After 10 days of counting votes since the June 30 election, Mr. Morales was
second with 581,884 votes, 721 more than Manfred Reyes, a former mayor and
military officer picked by pollsters to win. Gonzalo Sánchez de Lozada, 72,
who was president from 1993 to 1997, was first, with 624,126 votes.
Since no candidate won a majority outright, Congress will choose the next
president from the two front-runners by Aug. 6, the day the new leader is
to be inaugurated.
"Evo Is Second," declared a headline in La Prensa, a leading newspaper in
La Paz, the capital.
Mr. Morales's showing is a blow to the United States, which has financed a
largely successful effort to eradicate most of Bolivia's coca, which is
used to produce cocaine. Mr. Morales, 42, a socialist, has led
anti-eradication marches by coca farmers and tapped into deep resentments
among the country's majority Indian population, who feel the market reforms
of recent years have impoverished them further.
Business leaders, though, are concerned with Mr. Morales's rise. "This is a
bad sign," said Gary Rodríguez, president of the Institute of Foreign
Trade, a La Paz group that lobbies for Bolivian industries.
Mr. Morales could win if his party, the Movement Toward Socialism, is
backed by both Mr. Reyes's party, the New Republican Force, and the Leftist
Revolutionary Movement, led by another former president, Jaime Paz. Both
parties have taken on populist agendas and been critical of Mr. Sánchez de
Lozada, but it remained unclear today whom they would back in Congress.
Mr. Morales, a harsh critic of the United States, has charged that the
American ambassador in La Paz, Manuel Rocha, has been pressuring leading
lawmakers on behalf of Mr. Sánchez de Lozada.
In a televised interview today, Mr. Reyes said he had recently met with the
ambassador. "I did not receive any pressures," Mr. Reyes said, but "what
the ambassador did make clear is that there should not be any kind of an
alliance with Evo Morales."
Mr. Rocha could not be reached for comment today. A State Department
official called claims of American manipulation in the electoral process
"absolutely absurd."
Whatever happens, the results so far are seen as a remarkable turnaround
for Mr. Morales, who had minuscule support just two months ago. Mr.
Morales, who was raised by a poor farmer and became a peasant leader and
member of Congress, has reached out to Bolivians fed up with corrupt
politicians while mining latent anti-American sentiment.
In January, after he was kicked out of Congress for inciting violence in
protests he organized, he accused the embassy of pressuring lawmakers to
expel him.

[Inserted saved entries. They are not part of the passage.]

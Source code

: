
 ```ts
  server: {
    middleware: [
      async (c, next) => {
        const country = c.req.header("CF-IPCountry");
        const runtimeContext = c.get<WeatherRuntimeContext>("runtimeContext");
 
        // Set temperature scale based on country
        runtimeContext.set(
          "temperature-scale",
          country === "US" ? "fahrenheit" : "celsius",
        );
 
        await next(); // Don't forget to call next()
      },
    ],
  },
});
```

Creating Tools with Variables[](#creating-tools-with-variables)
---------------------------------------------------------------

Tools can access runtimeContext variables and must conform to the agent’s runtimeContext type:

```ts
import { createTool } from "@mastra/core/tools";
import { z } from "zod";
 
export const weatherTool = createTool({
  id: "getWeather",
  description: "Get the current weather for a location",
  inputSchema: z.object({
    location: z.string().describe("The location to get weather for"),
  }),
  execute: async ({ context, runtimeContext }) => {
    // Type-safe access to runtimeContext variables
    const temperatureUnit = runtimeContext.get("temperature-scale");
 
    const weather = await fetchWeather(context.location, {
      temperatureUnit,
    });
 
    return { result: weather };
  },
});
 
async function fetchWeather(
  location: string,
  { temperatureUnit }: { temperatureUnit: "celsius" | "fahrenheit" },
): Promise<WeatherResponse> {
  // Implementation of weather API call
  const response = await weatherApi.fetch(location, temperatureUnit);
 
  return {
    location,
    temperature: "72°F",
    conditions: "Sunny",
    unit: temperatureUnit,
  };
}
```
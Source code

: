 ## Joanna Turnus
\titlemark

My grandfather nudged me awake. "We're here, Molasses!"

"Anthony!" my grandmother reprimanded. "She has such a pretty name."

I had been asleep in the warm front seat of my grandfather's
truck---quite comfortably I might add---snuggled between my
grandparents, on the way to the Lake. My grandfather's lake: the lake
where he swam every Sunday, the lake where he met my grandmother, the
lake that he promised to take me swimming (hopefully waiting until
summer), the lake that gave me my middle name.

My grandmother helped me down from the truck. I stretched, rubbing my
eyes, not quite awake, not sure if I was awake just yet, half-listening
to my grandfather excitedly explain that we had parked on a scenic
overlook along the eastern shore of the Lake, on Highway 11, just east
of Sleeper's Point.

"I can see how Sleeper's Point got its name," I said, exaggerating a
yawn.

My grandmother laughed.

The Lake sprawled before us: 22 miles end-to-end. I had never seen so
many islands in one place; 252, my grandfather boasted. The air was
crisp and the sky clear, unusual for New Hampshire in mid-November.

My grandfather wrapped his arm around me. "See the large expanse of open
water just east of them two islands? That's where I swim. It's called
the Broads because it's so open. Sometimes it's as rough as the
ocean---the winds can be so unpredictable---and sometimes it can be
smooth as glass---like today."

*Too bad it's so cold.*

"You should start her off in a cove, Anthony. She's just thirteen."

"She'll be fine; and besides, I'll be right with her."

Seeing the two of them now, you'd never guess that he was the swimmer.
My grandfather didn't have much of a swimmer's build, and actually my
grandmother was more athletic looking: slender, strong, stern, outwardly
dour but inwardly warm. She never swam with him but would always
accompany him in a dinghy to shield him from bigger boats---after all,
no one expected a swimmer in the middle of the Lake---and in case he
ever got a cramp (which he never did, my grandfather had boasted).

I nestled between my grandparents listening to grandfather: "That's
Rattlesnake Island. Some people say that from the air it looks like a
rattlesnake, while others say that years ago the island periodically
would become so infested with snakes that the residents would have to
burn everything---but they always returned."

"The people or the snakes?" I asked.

Then, during the campaign he made unproved claims that the
embassy was planning to assassinate him.
The charges prompted Mr. Rocha, four days before the election, to warn
Bolivians that voting for Mr. Morales could jeopardize American assistance
and investment.
Experts and newspaper columns have said the comments infuriated Bolivians
and enhanced Mr. Morales's popularity. In polls published just before the
election, Mr. Morales had been picked to finish fourth.
Mr. Morales has said that, if elected president, he would kick the Drug
Enforcement Administration out of the country.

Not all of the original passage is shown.